:: Brief ::
Pull every "obrazy" line out of the data below.

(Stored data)
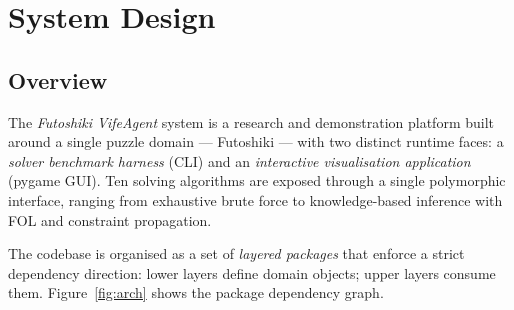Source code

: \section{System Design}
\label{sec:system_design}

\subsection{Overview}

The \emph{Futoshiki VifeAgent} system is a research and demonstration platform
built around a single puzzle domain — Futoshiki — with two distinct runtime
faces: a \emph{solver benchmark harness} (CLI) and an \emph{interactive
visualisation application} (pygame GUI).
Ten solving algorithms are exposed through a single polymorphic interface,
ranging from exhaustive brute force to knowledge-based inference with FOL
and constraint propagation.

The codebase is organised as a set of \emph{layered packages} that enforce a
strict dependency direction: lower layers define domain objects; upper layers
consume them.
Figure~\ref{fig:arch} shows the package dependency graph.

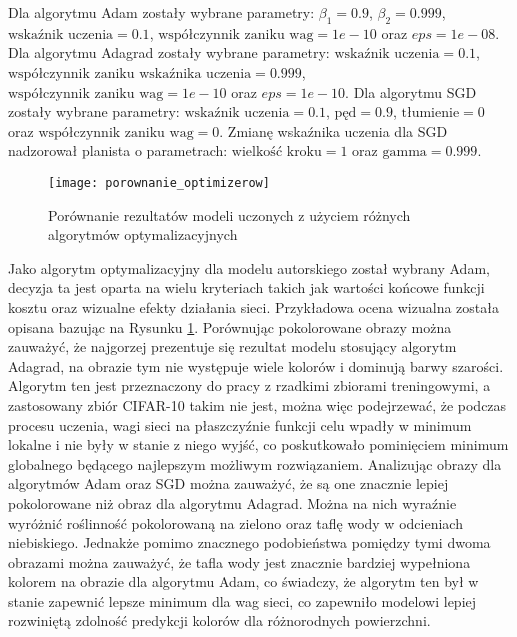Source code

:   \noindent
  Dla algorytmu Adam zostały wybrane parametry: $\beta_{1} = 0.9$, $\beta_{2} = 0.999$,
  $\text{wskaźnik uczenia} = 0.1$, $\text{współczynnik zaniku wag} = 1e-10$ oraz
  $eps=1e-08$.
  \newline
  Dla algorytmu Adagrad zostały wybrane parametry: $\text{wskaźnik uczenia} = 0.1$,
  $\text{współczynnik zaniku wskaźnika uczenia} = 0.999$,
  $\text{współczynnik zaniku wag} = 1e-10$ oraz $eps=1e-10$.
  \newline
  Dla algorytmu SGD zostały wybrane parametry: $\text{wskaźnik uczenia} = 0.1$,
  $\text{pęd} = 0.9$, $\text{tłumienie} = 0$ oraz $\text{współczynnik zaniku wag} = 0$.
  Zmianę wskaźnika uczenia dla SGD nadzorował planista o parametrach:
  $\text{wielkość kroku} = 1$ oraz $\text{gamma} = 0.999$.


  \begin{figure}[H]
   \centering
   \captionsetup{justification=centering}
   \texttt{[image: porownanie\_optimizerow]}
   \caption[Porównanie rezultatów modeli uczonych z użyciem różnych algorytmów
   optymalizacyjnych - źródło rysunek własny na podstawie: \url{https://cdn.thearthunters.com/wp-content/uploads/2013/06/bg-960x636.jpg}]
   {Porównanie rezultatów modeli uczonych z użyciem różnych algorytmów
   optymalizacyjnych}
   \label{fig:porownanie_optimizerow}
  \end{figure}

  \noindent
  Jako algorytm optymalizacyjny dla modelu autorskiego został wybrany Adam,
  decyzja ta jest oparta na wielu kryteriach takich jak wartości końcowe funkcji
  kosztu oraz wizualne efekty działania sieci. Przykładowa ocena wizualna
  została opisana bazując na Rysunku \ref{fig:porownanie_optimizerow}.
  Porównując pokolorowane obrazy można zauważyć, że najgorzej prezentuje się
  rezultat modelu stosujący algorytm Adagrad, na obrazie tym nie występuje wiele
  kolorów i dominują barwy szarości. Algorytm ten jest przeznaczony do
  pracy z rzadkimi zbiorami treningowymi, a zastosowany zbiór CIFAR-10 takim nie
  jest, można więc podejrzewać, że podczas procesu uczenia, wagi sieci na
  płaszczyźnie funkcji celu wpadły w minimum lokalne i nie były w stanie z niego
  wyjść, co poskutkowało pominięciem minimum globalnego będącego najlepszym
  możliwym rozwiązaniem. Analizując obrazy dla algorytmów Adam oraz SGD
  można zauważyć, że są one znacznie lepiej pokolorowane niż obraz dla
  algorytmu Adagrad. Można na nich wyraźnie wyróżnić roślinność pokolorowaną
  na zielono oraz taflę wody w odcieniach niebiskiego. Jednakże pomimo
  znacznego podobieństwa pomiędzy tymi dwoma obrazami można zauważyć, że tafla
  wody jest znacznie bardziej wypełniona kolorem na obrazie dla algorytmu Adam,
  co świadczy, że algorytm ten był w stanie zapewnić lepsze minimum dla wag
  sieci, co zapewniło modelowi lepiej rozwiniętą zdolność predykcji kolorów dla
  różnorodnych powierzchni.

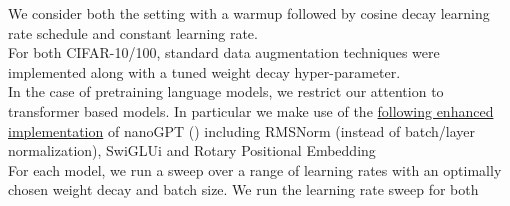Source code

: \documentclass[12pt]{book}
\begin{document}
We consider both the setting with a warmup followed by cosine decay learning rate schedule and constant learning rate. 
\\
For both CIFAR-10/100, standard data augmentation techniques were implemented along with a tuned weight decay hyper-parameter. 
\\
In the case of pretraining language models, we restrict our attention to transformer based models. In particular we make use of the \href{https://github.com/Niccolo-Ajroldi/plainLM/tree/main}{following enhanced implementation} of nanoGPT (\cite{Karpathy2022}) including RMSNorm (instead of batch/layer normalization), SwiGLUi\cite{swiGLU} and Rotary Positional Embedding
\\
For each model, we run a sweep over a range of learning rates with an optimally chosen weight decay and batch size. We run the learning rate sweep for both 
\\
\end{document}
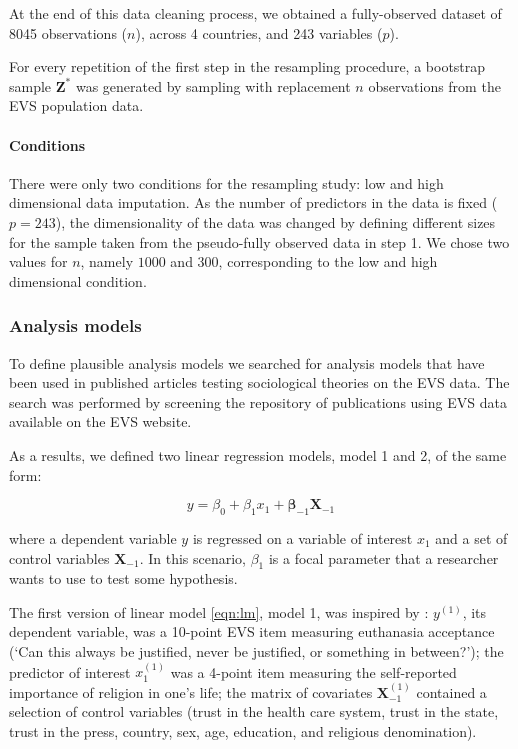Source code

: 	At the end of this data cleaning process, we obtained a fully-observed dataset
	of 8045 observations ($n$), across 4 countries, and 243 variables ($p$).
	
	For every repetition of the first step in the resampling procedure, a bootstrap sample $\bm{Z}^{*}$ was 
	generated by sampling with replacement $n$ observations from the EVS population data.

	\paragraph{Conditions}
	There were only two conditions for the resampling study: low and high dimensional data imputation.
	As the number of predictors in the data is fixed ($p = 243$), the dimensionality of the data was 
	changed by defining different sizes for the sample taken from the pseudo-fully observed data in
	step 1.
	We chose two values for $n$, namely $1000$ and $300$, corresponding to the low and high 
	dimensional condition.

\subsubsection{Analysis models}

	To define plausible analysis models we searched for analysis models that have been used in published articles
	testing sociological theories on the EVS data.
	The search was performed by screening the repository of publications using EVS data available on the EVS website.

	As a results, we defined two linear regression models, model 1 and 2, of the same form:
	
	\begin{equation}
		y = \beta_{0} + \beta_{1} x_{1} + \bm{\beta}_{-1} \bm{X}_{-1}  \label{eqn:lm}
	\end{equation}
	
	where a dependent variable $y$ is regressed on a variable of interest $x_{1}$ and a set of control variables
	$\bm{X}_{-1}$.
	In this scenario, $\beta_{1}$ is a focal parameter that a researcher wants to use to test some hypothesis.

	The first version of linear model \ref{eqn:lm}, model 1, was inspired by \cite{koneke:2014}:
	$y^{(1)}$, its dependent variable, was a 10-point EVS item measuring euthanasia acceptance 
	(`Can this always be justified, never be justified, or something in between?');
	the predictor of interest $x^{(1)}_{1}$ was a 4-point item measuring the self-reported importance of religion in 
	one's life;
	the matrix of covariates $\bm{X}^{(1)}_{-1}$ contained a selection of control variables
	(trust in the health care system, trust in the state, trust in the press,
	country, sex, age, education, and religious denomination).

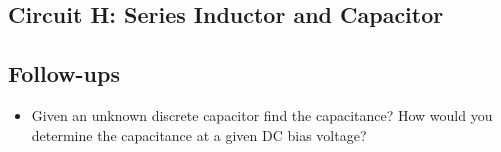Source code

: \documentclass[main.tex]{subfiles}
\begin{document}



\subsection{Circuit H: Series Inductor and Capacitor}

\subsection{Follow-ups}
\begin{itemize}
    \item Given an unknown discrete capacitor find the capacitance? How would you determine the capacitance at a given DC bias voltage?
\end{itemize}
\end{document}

:: Problem solution ::
  Porównując pokolorowane obrazy można zauważyć, że najgorzej prezentuje się
  możliwym rozwiązaniem. Analizując obrazy dla algorytmów Adam oraz SGD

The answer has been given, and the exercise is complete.